**Work order**: Among the records that follow, set down only the lines from the one containing "1. Get bike" to the one containing "1. Business logic is", both included, exactly.

**Data to examine**:
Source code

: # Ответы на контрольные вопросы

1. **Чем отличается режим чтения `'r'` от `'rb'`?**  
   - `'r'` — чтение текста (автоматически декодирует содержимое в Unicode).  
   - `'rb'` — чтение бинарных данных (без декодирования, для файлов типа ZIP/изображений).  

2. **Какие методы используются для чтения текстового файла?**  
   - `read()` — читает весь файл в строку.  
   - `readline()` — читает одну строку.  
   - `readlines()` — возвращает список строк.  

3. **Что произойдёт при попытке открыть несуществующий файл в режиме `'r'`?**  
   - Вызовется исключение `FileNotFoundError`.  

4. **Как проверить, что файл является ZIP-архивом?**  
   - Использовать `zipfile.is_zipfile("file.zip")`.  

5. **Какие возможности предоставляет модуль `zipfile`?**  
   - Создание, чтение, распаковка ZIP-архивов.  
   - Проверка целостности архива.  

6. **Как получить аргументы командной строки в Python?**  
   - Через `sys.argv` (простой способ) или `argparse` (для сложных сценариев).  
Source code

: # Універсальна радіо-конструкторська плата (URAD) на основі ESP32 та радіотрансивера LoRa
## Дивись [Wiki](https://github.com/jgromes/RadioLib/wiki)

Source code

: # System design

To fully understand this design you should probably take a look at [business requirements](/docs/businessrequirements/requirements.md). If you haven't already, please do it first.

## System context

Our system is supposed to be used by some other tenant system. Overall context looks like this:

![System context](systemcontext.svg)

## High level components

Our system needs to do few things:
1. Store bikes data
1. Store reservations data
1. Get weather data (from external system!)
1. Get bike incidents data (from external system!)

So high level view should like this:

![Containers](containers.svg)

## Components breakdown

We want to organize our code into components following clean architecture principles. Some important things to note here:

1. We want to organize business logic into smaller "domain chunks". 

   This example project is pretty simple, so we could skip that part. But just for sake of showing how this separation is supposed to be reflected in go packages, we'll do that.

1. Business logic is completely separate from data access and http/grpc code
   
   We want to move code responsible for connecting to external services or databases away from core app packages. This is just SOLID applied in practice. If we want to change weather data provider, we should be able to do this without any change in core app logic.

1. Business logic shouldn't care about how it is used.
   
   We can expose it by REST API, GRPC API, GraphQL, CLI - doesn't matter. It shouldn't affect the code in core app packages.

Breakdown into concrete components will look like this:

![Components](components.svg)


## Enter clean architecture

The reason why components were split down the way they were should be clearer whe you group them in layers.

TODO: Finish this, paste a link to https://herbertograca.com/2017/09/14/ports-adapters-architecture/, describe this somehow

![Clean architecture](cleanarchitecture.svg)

**Task solution**:
1. Get bike incidents data (from external system!)

So high level view should like this:

![Containers](containers.svg)

## Components breakdown

We want to organize our code into components following clean architecture principles. Some important things to note here:

1. We want to organize business logic into smaller "domain chunks". 

   This example project is pretty simple, so we could skip that part. But just for sake of showing how this separation is supposed to be reflected in go packages, we'll do that.

1. Business logic is completely separate from data access and http/grpc code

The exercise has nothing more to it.